Morris était un financier très habile, et était nourri des meilleures notions d’économie politique. Il faisait des projets pour remédier à létat des finances françaises, qui occupait alors tous les esprits et qui était la cause de la convocation des Etats Généraux, mais il devinait que les Etats Généraux ne s’occuperaient pas seulement de finances. Il assiste à Versailles, en compagnie de Mme de Flahault, au défilé des députés se rendant à l’église Saint-Louis, il note que le roi est salué des cris de « Vive le roi », mais que personne n’acclame la reine. Il assiste aussi à l’ouverture des Etats Généraux le 5 mai, dans la grande salle des Menus ; la scène est trop connue, pour qu’on en donne la description qu’il en fait ; il faut pourtant en citer quelques lignes, où perce l’émotion personnelle. « Le roi fait un discours court et excellent et s’assoit ; la reine est à sa gauche, deux degrés plus bas que lui.
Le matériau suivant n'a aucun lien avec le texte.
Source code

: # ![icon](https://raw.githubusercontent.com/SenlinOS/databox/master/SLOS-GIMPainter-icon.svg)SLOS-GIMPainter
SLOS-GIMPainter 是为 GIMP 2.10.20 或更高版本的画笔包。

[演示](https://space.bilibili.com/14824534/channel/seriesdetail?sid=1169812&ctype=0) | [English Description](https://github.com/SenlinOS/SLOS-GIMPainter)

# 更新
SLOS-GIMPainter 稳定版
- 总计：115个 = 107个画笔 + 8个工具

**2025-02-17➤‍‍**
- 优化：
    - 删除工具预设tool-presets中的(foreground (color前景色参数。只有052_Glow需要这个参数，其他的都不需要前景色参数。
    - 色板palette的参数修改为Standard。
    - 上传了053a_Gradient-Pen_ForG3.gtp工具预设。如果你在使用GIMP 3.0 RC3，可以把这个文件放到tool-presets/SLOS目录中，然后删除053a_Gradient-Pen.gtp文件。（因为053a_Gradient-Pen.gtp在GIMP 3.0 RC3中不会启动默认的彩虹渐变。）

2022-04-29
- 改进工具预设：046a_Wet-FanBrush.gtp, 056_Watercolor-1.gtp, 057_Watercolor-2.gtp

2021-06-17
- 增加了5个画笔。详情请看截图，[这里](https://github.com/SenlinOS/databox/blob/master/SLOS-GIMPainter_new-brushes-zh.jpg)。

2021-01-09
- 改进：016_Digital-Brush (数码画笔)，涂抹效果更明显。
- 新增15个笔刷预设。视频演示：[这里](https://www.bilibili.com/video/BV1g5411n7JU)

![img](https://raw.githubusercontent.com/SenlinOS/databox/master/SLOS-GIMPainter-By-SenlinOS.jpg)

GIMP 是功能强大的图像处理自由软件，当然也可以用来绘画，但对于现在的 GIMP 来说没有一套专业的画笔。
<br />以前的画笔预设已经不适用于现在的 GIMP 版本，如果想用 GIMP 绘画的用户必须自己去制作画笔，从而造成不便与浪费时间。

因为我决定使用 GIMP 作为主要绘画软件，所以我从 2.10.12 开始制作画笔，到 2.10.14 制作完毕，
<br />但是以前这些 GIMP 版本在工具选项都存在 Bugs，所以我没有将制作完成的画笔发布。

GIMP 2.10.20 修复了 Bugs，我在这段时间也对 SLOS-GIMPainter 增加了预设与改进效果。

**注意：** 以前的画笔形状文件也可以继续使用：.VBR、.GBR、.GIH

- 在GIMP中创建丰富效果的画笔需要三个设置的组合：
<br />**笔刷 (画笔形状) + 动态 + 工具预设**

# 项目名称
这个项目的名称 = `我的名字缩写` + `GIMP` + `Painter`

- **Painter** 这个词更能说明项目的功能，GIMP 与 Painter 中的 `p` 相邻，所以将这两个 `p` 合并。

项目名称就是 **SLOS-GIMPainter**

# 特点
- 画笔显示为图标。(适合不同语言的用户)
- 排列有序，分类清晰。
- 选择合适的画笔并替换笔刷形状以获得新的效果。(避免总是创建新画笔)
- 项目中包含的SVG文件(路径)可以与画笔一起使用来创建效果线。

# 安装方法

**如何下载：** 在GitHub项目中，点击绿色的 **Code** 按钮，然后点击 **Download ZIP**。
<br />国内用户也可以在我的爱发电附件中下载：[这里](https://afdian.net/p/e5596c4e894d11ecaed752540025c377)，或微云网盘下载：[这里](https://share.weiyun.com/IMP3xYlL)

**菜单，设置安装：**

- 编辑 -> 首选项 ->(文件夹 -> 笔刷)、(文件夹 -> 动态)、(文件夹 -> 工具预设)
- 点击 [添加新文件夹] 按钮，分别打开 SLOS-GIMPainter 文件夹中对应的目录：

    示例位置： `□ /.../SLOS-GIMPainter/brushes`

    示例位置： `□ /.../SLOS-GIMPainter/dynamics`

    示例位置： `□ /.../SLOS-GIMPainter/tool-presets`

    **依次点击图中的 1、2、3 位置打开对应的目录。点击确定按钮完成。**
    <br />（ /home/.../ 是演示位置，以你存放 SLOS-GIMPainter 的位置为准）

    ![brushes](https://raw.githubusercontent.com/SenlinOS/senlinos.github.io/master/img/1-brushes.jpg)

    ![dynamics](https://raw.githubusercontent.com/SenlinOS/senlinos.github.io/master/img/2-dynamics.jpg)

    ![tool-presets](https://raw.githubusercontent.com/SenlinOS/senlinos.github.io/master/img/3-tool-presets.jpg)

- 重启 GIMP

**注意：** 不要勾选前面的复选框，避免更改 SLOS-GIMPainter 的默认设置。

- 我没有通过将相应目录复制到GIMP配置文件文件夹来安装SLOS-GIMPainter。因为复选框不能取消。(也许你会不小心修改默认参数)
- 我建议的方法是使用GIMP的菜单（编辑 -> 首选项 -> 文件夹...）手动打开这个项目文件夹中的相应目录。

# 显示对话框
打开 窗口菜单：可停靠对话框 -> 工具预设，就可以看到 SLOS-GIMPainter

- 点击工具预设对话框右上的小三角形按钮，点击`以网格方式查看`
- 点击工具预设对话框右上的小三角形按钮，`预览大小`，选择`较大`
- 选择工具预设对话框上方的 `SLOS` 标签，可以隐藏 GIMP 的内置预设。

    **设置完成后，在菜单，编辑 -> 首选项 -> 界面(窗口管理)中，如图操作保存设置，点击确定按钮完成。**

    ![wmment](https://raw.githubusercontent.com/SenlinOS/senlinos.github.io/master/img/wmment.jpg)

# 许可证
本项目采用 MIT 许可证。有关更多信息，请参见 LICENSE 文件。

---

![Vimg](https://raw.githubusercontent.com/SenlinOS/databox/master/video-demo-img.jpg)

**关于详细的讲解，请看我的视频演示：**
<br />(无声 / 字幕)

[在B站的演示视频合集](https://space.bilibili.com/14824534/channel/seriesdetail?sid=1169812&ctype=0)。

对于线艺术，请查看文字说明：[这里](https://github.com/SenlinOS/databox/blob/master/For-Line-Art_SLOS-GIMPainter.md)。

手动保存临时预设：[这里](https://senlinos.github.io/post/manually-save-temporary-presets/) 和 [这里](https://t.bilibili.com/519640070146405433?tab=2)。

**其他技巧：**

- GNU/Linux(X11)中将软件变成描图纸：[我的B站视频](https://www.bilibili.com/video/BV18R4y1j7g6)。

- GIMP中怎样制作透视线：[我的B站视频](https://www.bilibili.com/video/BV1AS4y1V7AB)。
Le ton et la manière ont toute la fierté qu’on peut attendre ou désirer d’un Bourbon. Il est interrompu dans sa lecture par des acclamations si ardentes et qui témoignent d’une si vive affection que les larmes jaillissent de mes yeux, en dépit de moi. La reine pleure ou paraît pleurer, mais pas une voix ne s’élève pour exprimer un voeu pour elle. J’élèverais certainement la mienne, si j’étais un Français ; mais je n’ai pas le droit d’exprimer un sentiment et je sollicite en vain de le faire ceux qui sont autour de moi. » A la fin seulement de la séance, remplie par un discours du roi et par la lecture d’un long rapport de Necker, quelques cris de : « Vive la reine ! » se mêlent à ceux de : « Vive le roi ! »

p.185
… Mme de Flahaut, qui avait émigré, était logée à Altona, qui est comme un grand faubourg de Hambourg, et Morris l’y retrouva avec bonheur ; pendant tout l’hiver qu’il y passa, il fut occupé de soulager les émigrés, dont beaucoup étaient dans la plus grande des gênes : à une dame, qu’il avait beaucoup fréquentée à Paris, il écrit, par exemple : « La personne qui vous remettra celle-ci est chargée de vous payer en même temps cinquante louis. Si la fortune vous devient propice, vous me les rembourserez. Sinon, laissez-moi la consolation de croire que j’ai pu adoucir un instant vos malheurs. » Au mois de juin 1795, Morris quitte Altona pour Londres : là aussi, il retrouve nombre d’émigrés de sa connaissance. Il sonde les dispositions des ministres anglais, de lord Granville, de Pitt, relativement à la France ; il les résume ainsi dans une lettre qu’il envoie à un émigré à Altona (avec 100 livres sterling) : « Les dispositions ici sont excellentes. Ils veulent franchement rétablir la France, mais ils ne veulent pas verser le sang et les trésors de l’Angleterre pour assouvir des vengeances particulières. Ils sont dans ce que j’appelle les bons principes et je me trompe fort ou le nouveau roi (Louis XVIII) se déclarera ouvertement pour la modération et la conciliation. »
p.186
… Morris retourna à Hambourg en juin 1796 ; il y retrouva Mme de Flahault, qui lui fit part de ses projets de mariage avec M. de Souza. Il y vit le jeune duc d’Orléans, pour lequel il ressentait un vif intérêt, ayant été traité, pendant son séjour en France, avec beaucoup de bonté par sa mère, la duchesse d’Orléans. Sans longtemps s’arrêter à Hambourg, il alla en poste à Berlin.